I'm about to have my first FET next Wednesday and obviously I'm pretty nervous and trying to find out everything I can about the procedure so I know what I'm doing and what sort of odds I'm up against! I was at the clinic today and asked about the quality of my frozen blasts - I have seven, and apparently four are "reasonable/good" quality but not top quality, two are not so good, and one they're not sure about. I haven't been given letter/number grades, just those descriptions - the embryologist did say she'd look up more details for me but also said they'd be able to give me much more information on Wednesday after thawing so it might be better to just wait until then.

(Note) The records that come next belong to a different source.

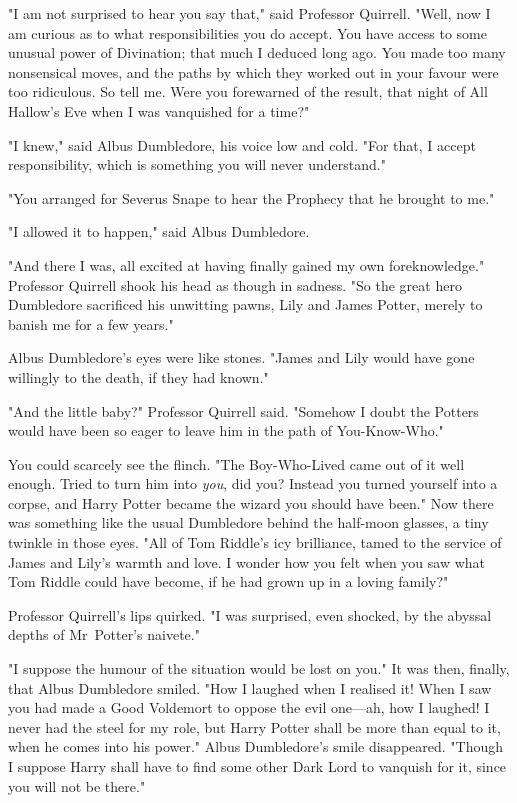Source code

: "I am not surprised to hear you say that," said Professor Quirrell. "Well, now
I am curious as to what responsibilities you do accept. You have access to some
unusual power of Divination; that much I deduced long ago. You made too many
nonsensical moves, and the paths by which they worked out in your favour were
too ridiculous. So tell me. Were you forewarned of the result, that night of
All Hallow's Eve when I was vanquished for a time?"

"I knew," said Albus Dumbledore, his voice low and cold. "For that, I accept
responsibility, which is something you will never understand."

"You arranged for Severus Snape to hear the Prophecy that he brought to me."

"I allowed it to happen," said Albus Dumbledore.

"And there I was, all excited at having finally gained my own foreknowledge."
Professor Quirrell shook his head as though in sadness. "So the great hero
Dumbledore sacrificed his unwitting pawns, Lily and James Potter, merely to
banish me for a few years."

Albus Dumbledore's eyes were like stones. "James and Lily would have gone
willingly to the death, if they had known."

"And the little baby?" Professor Quirrell said. "Somehow I doubt the Potters
would have been so eager to leave him in the path of You-Know-Who."

You could scarcely see the flinch. "The Boy-Who-Lived came out of it well
enough. Tried to turn him into \emph{you}, did you? Instead you turned yourself
into a corpse, and Harry Potter became the wizard you should have been." Now
there was something like the usual Dumbledore behind the half-moon glasses, a
tiny twinkle in those eyes. "All of Tom Riddle's icy brilliance, tamed to the
service of James and Lily's warmth and love. I wonder how you felt when you saw
what Tom Riddle could have become, if he had grown up in a loving family?"

Professor Quirrell's lips quirked. "I was surprised, even shocked, by the
abyssal depths of Mr~Potter's naivete."

"I suppose the humour of the situation would be lost on you." It was then,
finally, that Albus Dumbledore smiled. "How I laughed when I realised it! When
I saw you had made a Good Voldemort to oppose the evil one---ah, how I laughed!
I never had the steel for my role, but Harry Potter shall be more than equal to
it, when he comes into his power." Albus Dumbledore's smile disappeared.
"Though I suppose Harry shall have to find some other Dark Lord to vanquish for
it, since you will not be there."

I'm just wondering really what "reasonable" quality means. Is that good news, or would only "top quality" make a difference to the outcome? Does it make them less likely to survive the thawing process, or less likely to implant successfully, or both? I'm really nervous right now that somehow none of them will make it through the thawing process, even though I know with 7 that's a fairly unlikely outcome. Can anyone shed any light on this for me?


----------



## mlky33 (Mar 18, 2012)

Hi catfish

Your embryologist should give you much more detail on your frosties is the grading, cell count etc when they were frozen. Just telling you they are reasonable quality is lazy. You have the right to know this info. On your transfer day they should also be calling you with full details on how the thawing process went. Keep in mind that what they report is just a snapshot in time so things can change. Whatever the case may be the fact they are going ahead on the day means there is hope. You can have the best quality frosties and they may not implant or you can have lower quality and they do: there is no way to know. The fact that you have 7 is a good sign, some women only have 1 to pin their hopes on. All the best to you

Mlky33


----------



## staceysm (Nov 18, 2010)

Hi,

I agree with mlky, only the embryologist can give you more detailed information.  It would be impossible for us to know what they consider reasonable.  I know it certainly varies from clinic to clinic.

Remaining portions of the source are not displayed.